In Part 1, we will discuss the Interjurisdictional Support Orders Act. In the following Part 2, the Extra-Provincial Enforcement of Custody Orders Act and the Hague Convention will be explored.
The Interjurisdictional Support Orders Act (“ISOA”) applies to situations where one party lives in Alberta, the other party lives in a “reciprocating jurisdiction” and a child support or partner/spousal support order is sought.
The “reciprocating jurisdictions” are provinces, states, or countries that have matching legislation and will follow the same process as in Alberta. These include all the provinces and territories of Canada, the United States of America, Australia, the United Kingdom, and several others. A list of these regions is set out in a schedule to the accompanying Regulations.

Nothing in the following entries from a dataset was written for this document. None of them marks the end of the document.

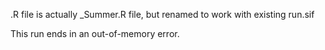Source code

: .R file is actually _Summer.R file, but renamed to work with existing run.sif

This run ends in an out-of-memory error.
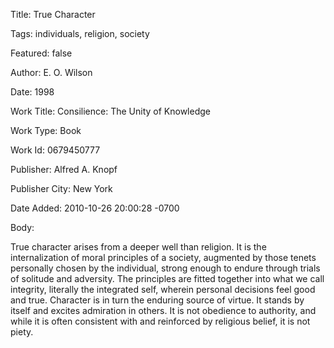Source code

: Title:  True Character

Tags:   individuals, religion, society

Featured: false

Author: E. O. Wilson

Date:   1998

Work Title: Consilience: The Unity of Knowledge

Work Type: Book

Work Id: 0679450777

Publisher: Alfred A. Knopf

Publisher City: New York

Date Added: 2010-10-26 20:00:28 -0700

Body: 

True character arises from a deeper well than religion. It is the internalization of moral principles of a society, augmented by those tenets personally chosen by the individual, strong enough to endure through trials of solitude and adversity. The principles are fitted together into what we call integrity, literally the integrated self, wherein personal decisions feel good and true. Character is in turn the enduring source of virtue. It stands by itself and excites admiration in others. It is not obedience to authority, and while it is often consistent with and reinforced by religious belief, it is not piety.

A similar process to vary the child support terms of a Divorce Judgment where parties live in different provinces is set out in sections 18-20.1 of the Divorce Act of Canada. Let’s use an example where a parent, who lives in Alberta, wants to bring an application for child support order against the other parent, who lives in Ontario. To bring an application for a new order or vary an existing support order, the parent who lives in Alberta would bring the application to court in Alberta using the required forms. (Depending on the rules of the reciprocating jurisdiction, an Alberta judge may make a provisional order, meaning the order is not actually effective until it is confirmed.) The application (and the provisional order, if one is granted) is then sent to the court in Ontario. The Ontario court will contact the other parent and let them know an application has been made. A judge in Ontario will review the application, take evidence from the other parent and will either grant a support order, grant an interim support order, confirm the provisional order granted in Alberta, refuse to grant or confirm the support order, or send it back to Alberta more evidence.
The same process applies, in reverse, for applications that are brought in a reciprocating jurisdiction and forwarded to Alberta for confirmation.
This process allows parties to address support issues without having to agree on a jurisdiction or to travel. The process can be quite slow and can take several months, or even over a year, to resolve. If a party wants to deal with a support issue quickly, they have the option to simply agree to bring the application in the other party’s home jurisdiction. In our example, the parent who wants support could hire a lawyer in Ontario and have them bring the application there.
The Interjurisdictional Support Orders Act (“ISOA”) applies to situations where one party lives in Alberta, the other party lives in a “reciprocating jurisdiction” and a child support or partner/spousal support order is sought.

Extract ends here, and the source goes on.